| What is being asked |
From the line with "- AI potrafi" through the line with "ta analogia działa?**", repeat the entries verbatim, both end lines included, and add nothing.

| Collected data |
------

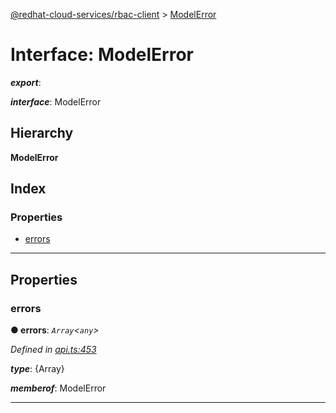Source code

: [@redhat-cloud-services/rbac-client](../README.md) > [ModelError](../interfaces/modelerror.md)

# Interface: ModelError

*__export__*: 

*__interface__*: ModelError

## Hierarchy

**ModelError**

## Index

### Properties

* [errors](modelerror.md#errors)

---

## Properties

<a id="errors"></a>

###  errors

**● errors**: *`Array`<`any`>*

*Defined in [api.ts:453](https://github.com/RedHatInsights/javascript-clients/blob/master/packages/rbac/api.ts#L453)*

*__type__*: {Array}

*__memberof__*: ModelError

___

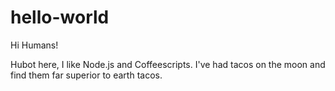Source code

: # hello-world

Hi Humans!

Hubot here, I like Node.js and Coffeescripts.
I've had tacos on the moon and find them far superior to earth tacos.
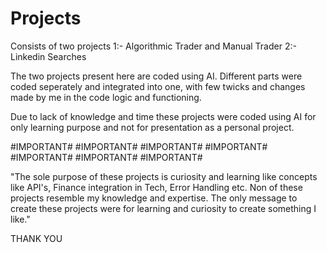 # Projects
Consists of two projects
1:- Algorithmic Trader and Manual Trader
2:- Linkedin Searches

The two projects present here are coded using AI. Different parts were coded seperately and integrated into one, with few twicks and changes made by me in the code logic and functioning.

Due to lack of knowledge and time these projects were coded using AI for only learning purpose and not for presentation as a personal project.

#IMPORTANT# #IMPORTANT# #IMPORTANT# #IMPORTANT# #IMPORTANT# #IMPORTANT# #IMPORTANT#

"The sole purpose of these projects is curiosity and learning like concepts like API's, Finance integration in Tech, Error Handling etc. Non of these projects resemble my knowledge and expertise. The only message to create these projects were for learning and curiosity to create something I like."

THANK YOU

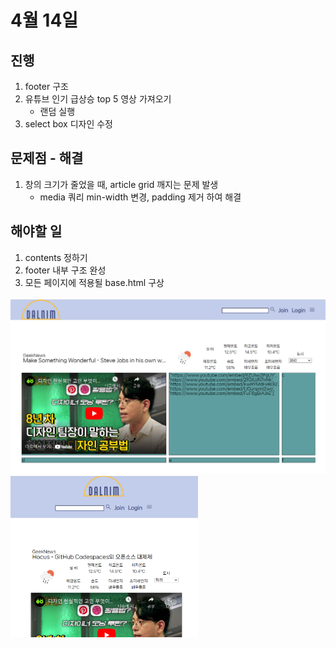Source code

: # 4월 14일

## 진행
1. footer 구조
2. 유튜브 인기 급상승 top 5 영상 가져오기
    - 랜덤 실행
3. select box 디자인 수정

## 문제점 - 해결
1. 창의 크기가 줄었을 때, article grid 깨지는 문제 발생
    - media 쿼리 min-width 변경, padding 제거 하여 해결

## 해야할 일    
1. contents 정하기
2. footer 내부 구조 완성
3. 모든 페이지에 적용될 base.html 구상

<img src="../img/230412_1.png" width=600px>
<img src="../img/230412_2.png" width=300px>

------

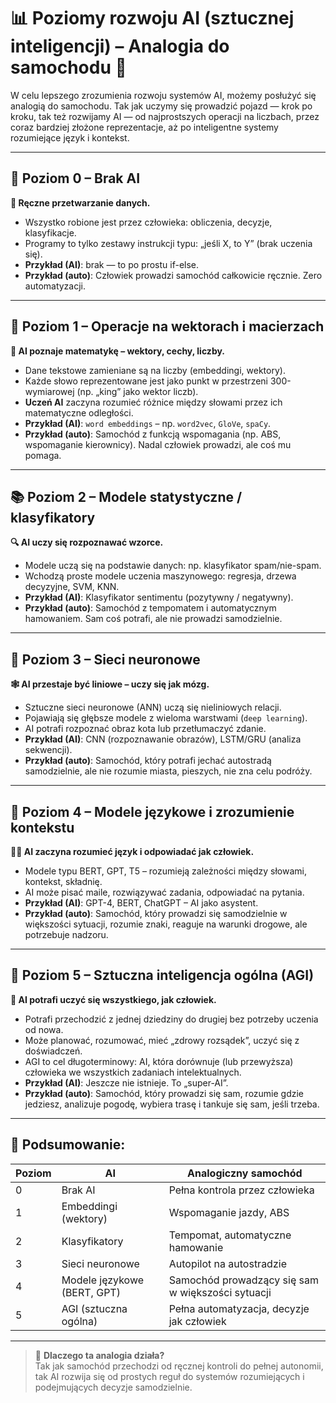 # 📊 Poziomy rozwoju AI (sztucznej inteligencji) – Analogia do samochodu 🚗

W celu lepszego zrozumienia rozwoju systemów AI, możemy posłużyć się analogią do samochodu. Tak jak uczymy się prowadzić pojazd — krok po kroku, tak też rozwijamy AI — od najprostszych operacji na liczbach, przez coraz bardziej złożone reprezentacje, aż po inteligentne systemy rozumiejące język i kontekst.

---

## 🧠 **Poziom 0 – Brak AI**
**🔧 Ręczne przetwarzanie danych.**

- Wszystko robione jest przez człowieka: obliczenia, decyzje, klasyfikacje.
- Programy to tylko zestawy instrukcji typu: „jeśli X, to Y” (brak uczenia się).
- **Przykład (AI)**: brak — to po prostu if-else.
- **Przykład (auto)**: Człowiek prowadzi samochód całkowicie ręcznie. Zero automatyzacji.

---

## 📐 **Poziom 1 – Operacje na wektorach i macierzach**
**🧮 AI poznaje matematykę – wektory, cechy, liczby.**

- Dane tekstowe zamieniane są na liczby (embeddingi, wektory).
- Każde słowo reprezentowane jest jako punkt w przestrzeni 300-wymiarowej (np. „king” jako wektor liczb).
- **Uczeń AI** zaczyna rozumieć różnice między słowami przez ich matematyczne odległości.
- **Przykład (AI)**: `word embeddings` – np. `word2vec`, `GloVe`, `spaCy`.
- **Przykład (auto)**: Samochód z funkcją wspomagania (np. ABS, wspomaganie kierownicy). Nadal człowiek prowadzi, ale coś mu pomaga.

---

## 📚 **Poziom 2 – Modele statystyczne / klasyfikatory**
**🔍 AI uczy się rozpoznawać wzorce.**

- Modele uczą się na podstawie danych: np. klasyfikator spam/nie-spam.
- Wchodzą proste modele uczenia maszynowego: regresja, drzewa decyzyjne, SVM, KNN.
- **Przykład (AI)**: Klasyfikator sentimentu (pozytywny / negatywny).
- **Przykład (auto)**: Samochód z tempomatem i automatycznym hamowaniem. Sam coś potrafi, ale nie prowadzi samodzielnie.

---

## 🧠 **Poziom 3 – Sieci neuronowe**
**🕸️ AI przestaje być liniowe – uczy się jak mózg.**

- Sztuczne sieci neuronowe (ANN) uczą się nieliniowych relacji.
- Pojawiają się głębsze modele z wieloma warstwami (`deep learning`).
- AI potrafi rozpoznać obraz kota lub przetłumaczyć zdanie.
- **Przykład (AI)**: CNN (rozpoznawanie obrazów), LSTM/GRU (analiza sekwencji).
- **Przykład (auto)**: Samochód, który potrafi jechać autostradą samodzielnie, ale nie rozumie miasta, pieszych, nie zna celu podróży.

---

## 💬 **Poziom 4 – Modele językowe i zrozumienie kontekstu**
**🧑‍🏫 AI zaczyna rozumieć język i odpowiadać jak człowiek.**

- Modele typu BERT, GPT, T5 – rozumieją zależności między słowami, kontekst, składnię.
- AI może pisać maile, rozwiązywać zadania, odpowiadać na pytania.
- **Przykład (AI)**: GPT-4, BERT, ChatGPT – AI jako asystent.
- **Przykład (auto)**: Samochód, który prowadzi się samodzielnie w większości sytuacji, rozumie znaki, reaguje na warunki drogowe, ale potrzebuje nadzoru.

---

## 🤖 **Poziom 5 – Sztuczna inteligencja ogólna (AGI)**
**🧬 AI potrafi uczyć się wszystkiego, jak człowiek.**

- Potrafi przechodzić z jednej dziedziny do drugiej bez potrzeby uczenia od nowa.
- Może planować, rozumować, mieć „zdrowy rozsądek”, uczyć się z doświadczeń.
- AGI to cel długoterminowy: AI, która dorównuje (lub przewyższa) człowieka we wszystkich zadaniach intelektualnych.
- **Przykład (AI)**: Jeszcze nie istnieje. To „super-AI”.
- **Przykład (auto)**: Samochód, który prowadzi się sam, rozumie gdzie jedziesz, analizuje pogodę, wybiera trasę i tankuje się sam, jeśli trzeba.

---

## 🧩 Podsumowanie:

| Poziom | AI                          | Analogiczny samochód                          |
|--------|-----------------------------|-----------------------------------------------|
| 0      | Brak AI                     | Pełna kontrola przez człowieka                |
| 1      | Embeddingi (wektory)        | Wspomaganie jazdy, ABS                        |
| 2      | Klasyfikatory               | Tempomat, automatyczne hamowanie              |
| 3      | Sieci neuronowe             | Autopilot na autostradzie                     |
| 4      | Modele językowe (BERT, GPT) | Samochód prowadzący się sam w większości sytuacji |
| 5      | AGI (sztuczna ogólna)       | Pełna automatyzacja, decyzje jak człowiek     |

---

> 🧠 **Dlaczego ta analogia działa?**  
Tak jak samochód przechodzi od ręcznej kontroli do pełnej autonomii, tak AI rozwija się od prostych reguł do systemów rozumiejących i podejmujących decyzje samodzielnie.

------

| Solution to the exercise |
- AI potrafi rozpoznać obraz kota lub przetłumaczyć zdanie.
- **Przykład (AI)**: CNN (rozpoznawanie obrazów), LSTM/GRU (analiza sekwencji).
- **Przykład (auto)**: Samochód, który potrafi jechać autostradą samodzielnie, ale nie rozumie miasta, pieszych, nie zna celu podróży.

---

## 💬 **Poziom 4 – Modele językowe i zrozumienie kontekstu**
**🧑‍🏫 AI zaczyna rozumieć język i odpowiadać jak człowiek.**

- Modele typu BERT, GPT, T5 – rozumieją zależności między słowami, kontekst, składnię.
- AI może pisać maile, rozwiązywać zadania, odpowiadać na pytania.
- **Przykład (AI)**: GPT-4, BERT, ChatGPT – AI jako asystent.
- **Przykład (auto)**: Samochód, który prowadzi się samodzielnie w większości sytuacji, rozumie znaki, reaguje na warunki drogowe, ale potrzebuje nadzoru.

---

## 🤖 **Poziom 5 – Sztuczna inteligencja ogólna (AGI)**
**🧬 AI potrafi uczyć się wszystkiego, jak człowiek.**

- Potrafi przechodzić z jednej dziedziny do drugiej bez potrzeby uczenia od nowa.
- Może planować, rozumować, mieć „zdrowy rozsądek”, uczyć się z doświadczeń.
- AGI to cel długoterminowy: AI, która dorównuje (lub przewyższa) człowieka we wszystkich zadaniach intelektualnych.
- **Przykład (AI)**: Jeszcze nie istnieje. To „super-AI”.
- **Przykład (auto)**: Samochód, który prowadzi się sam, rozumie gdzie jedziesz, analizuje pogodę, wybiera trasę i tankuje się sam, jeśli trzeba.

---

## 🧩 Podsumowanie:

| Poziom | AI                          | Analogiczny samochód                          |
|--------|-----------------------------|-----------------------------------------------|
| 0      | Brak AI                     | Pełna kontrola przez człowieka                |
| 1      | Embeddingi (wektory)        | Wspomaganie jazdy, ABS                        |
| 2      | Klasyfikatory               | Tempomat, automatyczne hamowanie              |
| 3      | Sieci neuronowe             | Autopilot na autostradzie                     |
| 4      | Modele językowe (BERT, GPT) | Samochód prowadzący się sam w większości sytuacji |
| 5      | AGI (sztuczna ogólna)       | Pełna automatyzacja, decyzje jak człowiek     |

---

> 🧠 **Dlaczego ta analogia działa?**  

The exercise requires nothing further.